68 protesters, most of them Stanford University students, were arrested.

There was speculation that charges would be dropped, but that has not happened. As reported in the Costa Contra Times:

The first group of protesters arrested during a Martin Luther King Jr. Day action that shut down the San Mateo-Hayward Bridge have appeared in San Mateo County Superior Court in Redwood City on misdemeanor charges, according to prosecutors.

A total of 68 protestors, part of a Stanford University group calling itself Silicon Shutdown affiliated with the “Black Lives Matter” movement, were arrested after they failed to leave the bridge when ordered to do so, according to the California Highway Patrol.

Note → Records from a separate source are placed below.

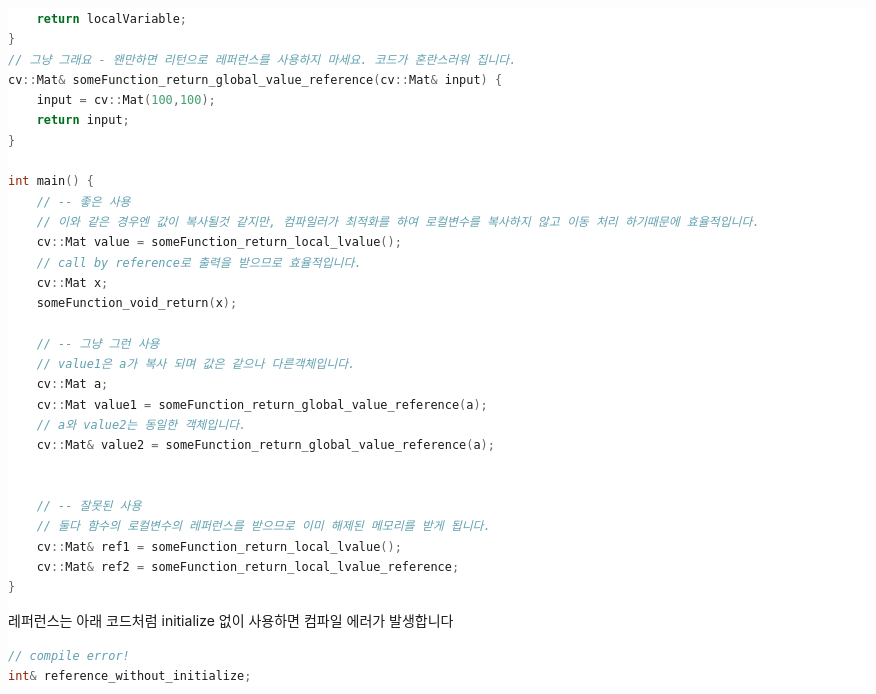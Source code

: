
 ```cpp
    return localVariable;
}
// 그냥 그래요 - 왠만하면 리턴으로 레퍼런스를 사용하지 마세요. 코드가 혼란스러워 집니다.
cv::Mat& someFunction_return_global_value_reference(cv::Mat& input) {
    input = cv::Mat(100,100);
    return input;
}

int main() {
    // -- 좋은 사용
    // 이와 같은 경우엔 값이 복사될것 같지만, 컴파일러가 최적화를 하여 로컬변수를 복사하지 않고 이동 처리 하기때문에 효율적입니다.
    cv::Mat value = someFunction_return_local_lvalue();
    // call by reference로 출력을 받으므로 효율적입니다.
    cv::Mat x;
    someFunction_void_return(x);
    
    // -- 그냥 그런 사용 
    // value1은 a가 복사 되며 값은 같으나 다른객체입니다.
    cv::Mat a;
    cv::Mat value1 = someFunction_return_global_value_reference(a);
    // a와 value2는 동일한 객체입니다.
    cv::Mat& value2 = someFunction_return_global_value_reference(a);
    
    
    // -- 잘못된 사용
    // 둘다 함수의 로컬변수의 레퍼런스를 받으므로 이미 해제된 메모리를 받게 됩니다.
    cv::Mat& ref1 = someFunction_return_local_lvalue(); 
    cv::Mat& ref2 = someFunction_return_local_lvalue_reference;
}
```

레퍼런스는 아래 코드처럼 initialize 없이 사용하면 컴파일 에러가 발생합니다
```cpp
// compile error!
int& reference_without_initialize;
```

The group members, who said they were honoring King’s legacy and marching in response to the controversial Aug. 9 shooting of Michael Brown, an unarmed black man, in Ferguson, Missouri, called for an end to what they called police brutality and the demilitarization of local law enforcement. They carried a Palestinian flag “as a symbol of global struggles for justice,” organizers said.

All 68 of those arrested have been charged with obstructing the roadway, a misdemeanor, and will be tried separately, in part because the county cannot accommodate all of them in one trial, District Attorney Steve Wagstaffe said Tuesday.

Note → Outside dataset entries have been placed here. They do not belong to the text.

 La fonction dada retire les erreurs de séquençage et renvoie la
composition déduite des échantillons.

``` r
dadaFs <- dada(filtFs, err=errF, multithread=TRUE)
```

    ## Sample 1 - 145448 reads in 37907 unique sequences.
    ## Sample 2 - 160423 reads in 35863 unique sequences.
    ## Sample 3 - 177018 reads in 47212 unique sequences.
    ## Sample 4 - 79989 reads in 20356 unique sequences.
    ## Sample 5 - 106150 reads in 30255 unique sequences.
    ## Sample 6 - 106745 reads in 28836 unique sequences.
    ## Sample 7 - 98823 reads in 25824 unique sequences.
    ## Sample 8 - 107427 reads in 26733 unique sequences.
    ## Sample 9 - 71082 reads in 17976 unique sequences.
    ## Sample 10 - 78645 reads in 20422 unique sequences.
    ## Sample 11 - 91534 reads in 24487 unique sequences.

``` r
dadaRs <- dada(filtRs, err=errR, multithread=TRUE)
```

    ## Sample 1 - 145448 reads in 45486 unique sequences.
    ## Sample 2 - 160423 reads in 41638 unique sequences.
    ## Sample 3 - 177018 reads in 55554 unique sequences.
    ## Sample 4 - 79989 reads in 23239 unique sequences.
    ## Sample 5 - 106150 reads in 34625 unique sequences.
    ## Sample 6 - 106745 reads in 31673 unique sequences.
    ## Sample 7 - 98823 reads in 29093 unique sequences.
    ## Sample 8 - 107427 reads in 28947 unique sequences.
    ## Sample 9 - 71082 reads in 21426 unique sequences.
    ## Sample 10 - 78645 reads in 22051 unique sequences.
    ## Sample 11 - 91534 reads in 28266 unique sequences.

A total of ten of those defendants, the first ten to be arrested, appeared in court Monday and Tuesday, with others scheduled to appear on various dates in late March, Wagstaffe said.

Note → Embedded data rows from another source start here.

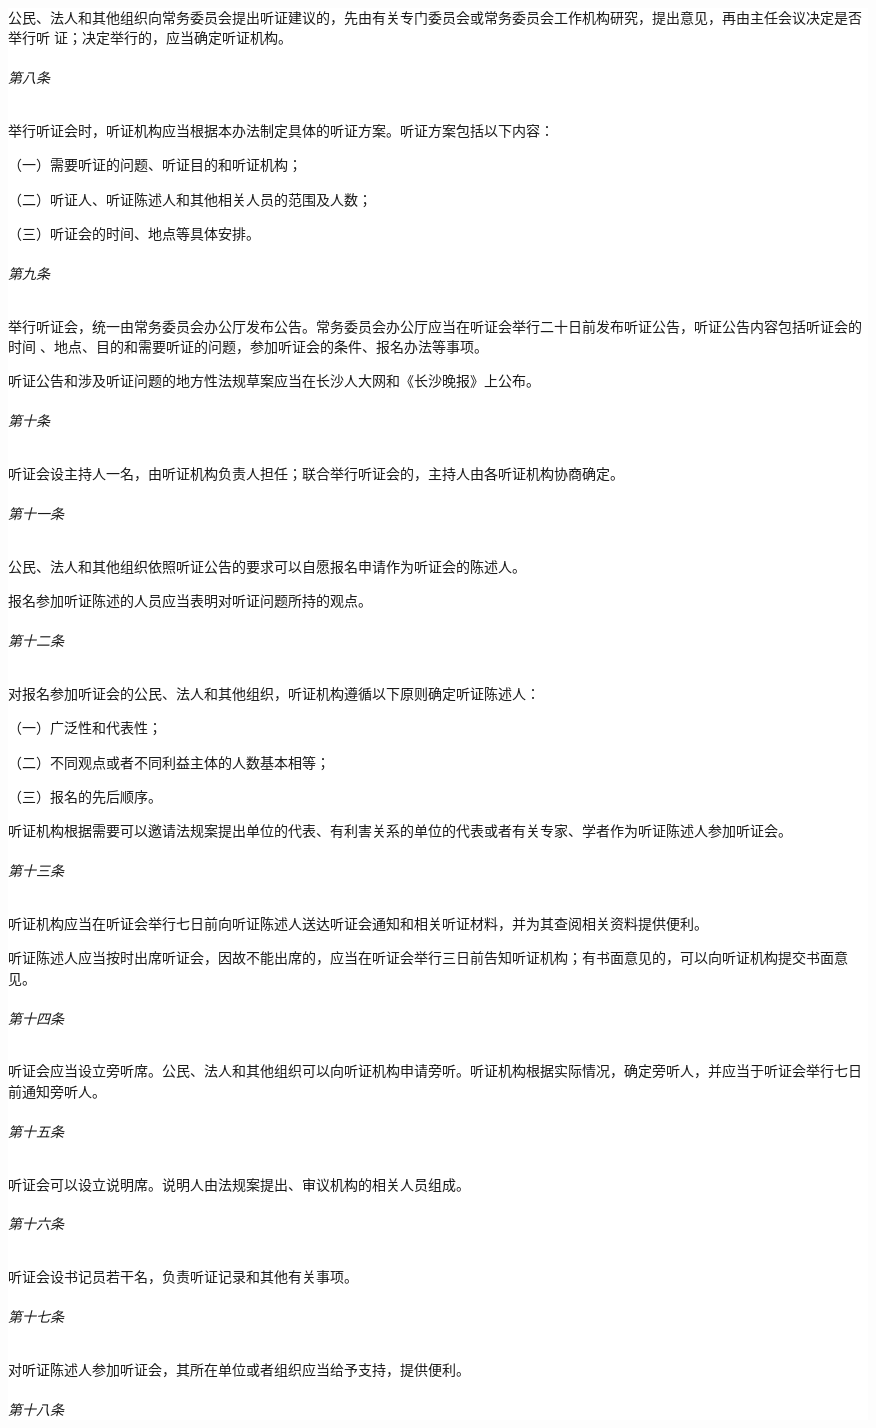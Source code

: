 公民、法人和其他组织向常务委员会提出听证建议的，先由有关专门委员会或常务委员会工作机构研究，提出意见，再由主任会议决定是否举行听 证；决定举行的，应当确定听证机构。

###### 第八条

举行听证会时，听证机构应当根据本办法制定具体的听证方案。听证方案包括以下内容：

（一）需要听证的问题、听证目的和听证机构；

（二）听证人、听证陈述人和其他相关人员的范围及人数；

（三）听证会的时间、地点等具体安排。

###### 第九条

举行听证会，统一由常务委员会办公厅发布公告。常务委员会办公厅应当在听证会举行二十日前发布听证公告，听证公告内容包括听证会的时间 、地点、目的和需要听证的问题，参加听证会的条件、报名办法等事项。

听证公告和涉及听证问题的地方性法规草案应当在长沙人大网和《长沙晚报》上公布。

###### 第十条

听证会设主持人一名，由听证机构负责人担任；联合举行听证会的，主持人由各听证机构协商确定。

###### 第十一条

公民、法人和其他组织依照听证公告的要求可以自愿报名申请作为听证会的陈述人。

报名参加听证陈述的人员应当表明对听证问题所持的观点。

###### 第十二条

对报名参加听证会的公民、法人和其他组织，听证机构遵循以下原则确定听证陈述人：

（一）广泛性和代表性；

（二）不同观点或者不同利益主体的人数基本相等；

（三）报名的先后顺序。

听证机构根据需要可以邀请法规案提出单位的代表、有利害关系的单位的代表或者有关专家、学者作为听证陈述人参加听证会。

###### 第十三条

听证机构应当在听证会举行七日前向听证陈述人送达听证会通知和相关听证材料，并为其查阅相关资料提供便利。

听证陈述人应当按时出席听证会，因故不能出席的，应当在听证会举行三日前告知听证机构；有书面意见的，可以向听证机构提交书面意见。

###### 第十四条

听证会应当设立旁听席。公民、法人和其他组织可以向听证机构申请旁听。听证机构根据实际情况，确定旁听人，并应当于听证会举行七日前通知旁听人。

###### 第十五条

听证会可以设立说明席。说明人由法规案提出、审议机构的相关人员组成。

###### 第十六条

听证会设书记员若干名，负责听证记录和其他有关事项。

###### 第十七条

对听证陈述人参加听证会，其所在单位或者组织应当给予支持，提供便利。

###### 第十八条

The protesters are getting off easy. Their actions went far beyond a protest that incidentally caused traffic problems, or even a protest such as in Boston where motorists were able to exit.

Imagine being a motorist stranded hundreds of feet above the water and in need of help.

These protesters, led by national anti-Israel agitators, deliberately set up the blockade at the highest span point, knowing there was no exit possible and that emergency vehicles would have trouble reaching them to clear the roadway.

They even abandoned their cars on the roadway to create impediments.

Upon initial arrest, protesters claimed their rights were violated:

One participant in the bridge protest, Kristian Davis Bailey ’14, accused the CHP of violating protocols.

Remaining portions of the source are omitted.